The system consists of
JVC MP3 Head Unit - GD505 or something
Coustic 320QE 4ch Amp
Hertz ESK165 Splits
Cadence 12" Sub in a home made sealed box (can't remember the model can find the manual if its relevant)
Misc Sony splits amped off the head unit for rear fill.

Splits are off two channels on the amp and then the sub takes the other two in bridged mode.

The amplifier has adjustments for
- High, Low or Off Filter pass.
- Frequency Selection for the Filter Pass.
- Input Sensitivity
- Bass Boost

The adjustments can be made for the front and rear.

The HU also offers adjustments of bass, treble and a "loud" mode, it doesn't offer any sort of frequency specific adjustment.

Basically I followed the instructions of the amps manual which just said crank the volume to 2/3s max and adjust the sensitivity until it distorts then wind it back a bit. Did this with the splits, did it with the sub but to my ears it didn't distort the whole way up so the sensitivity is at max.

Splits are set to a high pass filter and the sub to a low pass filter, with the frequency at around 80Hz for both, I'm not sure how this works? If I set it to 80Hz on the low i think it blocks anything above 80Hz and on the high pass it blocks everything below 80hz?

Turned the bass boost up a little on both but it didn't do a heap.

Basically my issue resides in the bass response.

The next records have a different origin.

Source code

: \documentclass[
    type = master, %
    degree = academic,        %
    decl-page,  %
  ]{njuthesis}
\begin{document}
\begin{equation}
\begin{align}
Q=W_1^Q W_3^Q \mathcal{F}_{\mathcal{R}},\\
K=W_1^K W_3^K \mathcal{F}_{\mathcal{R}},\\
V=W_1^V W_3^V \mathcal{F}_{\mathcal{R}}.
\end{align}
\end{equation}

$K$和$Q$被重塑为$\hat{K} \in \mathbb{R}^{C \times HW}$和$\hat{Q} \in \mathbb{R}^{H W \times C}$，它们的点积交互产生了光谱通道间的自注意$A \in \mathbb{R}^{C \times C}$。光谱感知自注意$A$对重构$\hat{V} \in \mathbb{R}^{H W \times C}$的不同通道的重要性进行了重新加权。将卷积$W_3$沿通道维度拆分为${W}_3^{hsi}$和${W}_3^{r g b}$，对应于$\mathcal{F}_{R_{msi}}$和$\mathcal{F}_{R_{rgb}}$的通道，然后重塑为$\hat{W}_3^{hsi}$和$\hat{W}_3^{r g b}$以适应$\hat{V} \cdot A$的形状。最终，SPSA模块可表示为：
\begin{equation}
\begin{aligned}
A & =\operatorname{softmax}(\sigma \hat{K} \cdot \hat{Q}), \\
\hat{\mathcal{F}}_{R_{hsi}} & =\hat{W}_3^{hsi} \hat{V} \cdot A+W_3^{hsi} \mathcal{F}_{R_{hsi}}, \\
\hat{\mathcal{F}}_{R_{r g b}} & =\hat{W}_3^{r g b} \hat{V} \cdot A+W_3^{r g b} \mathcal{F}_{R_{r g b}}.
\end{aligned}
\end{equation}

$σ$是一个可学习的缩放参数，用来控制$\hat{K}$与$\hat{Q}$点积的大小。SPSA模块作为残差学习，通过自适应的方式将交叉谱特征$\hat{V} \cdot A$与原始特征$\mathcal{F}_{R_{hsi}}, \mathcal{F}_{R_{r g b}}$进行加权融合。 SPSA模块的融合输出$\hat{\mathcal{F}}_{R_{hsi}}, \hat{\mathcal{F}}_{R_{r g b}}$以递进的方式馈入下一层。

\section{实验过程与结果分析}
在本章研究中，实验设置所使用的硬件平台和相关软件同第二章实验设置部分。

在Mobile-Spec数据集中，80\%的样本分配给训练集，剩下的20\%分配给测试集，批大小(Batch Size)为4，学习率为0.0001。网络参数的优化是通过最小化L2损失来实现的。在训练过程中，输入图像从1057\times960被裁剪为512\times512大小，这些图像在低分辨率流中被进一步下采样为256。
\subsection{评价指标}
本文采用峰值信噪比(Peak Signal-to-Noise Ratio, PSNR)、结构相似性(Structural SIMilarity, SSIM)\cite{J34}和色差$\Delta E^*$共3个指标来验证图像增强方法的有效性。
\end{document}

At 2/3s volume its fine no issues but at 2/3s volume its like standing in front of a speaker at an AC/DC concert. the head units volume goes from 0-50 and i usually listen at between 15-20. I'm not a big chaple st doof doofer and far and above prefer SQ over SQL. I want crisp punchy bass at low volume but when i turn the volume back down from 2/3s the bass is all but gone the sub isn't doing any work at all. If i turn LOUD on the HU it does but the bass is muddy and who likes the loud feature anyway.

So basically after that extremely long winded post can anyone help me in how i should be tuning my amp to provide high quality crisp bass at low volume.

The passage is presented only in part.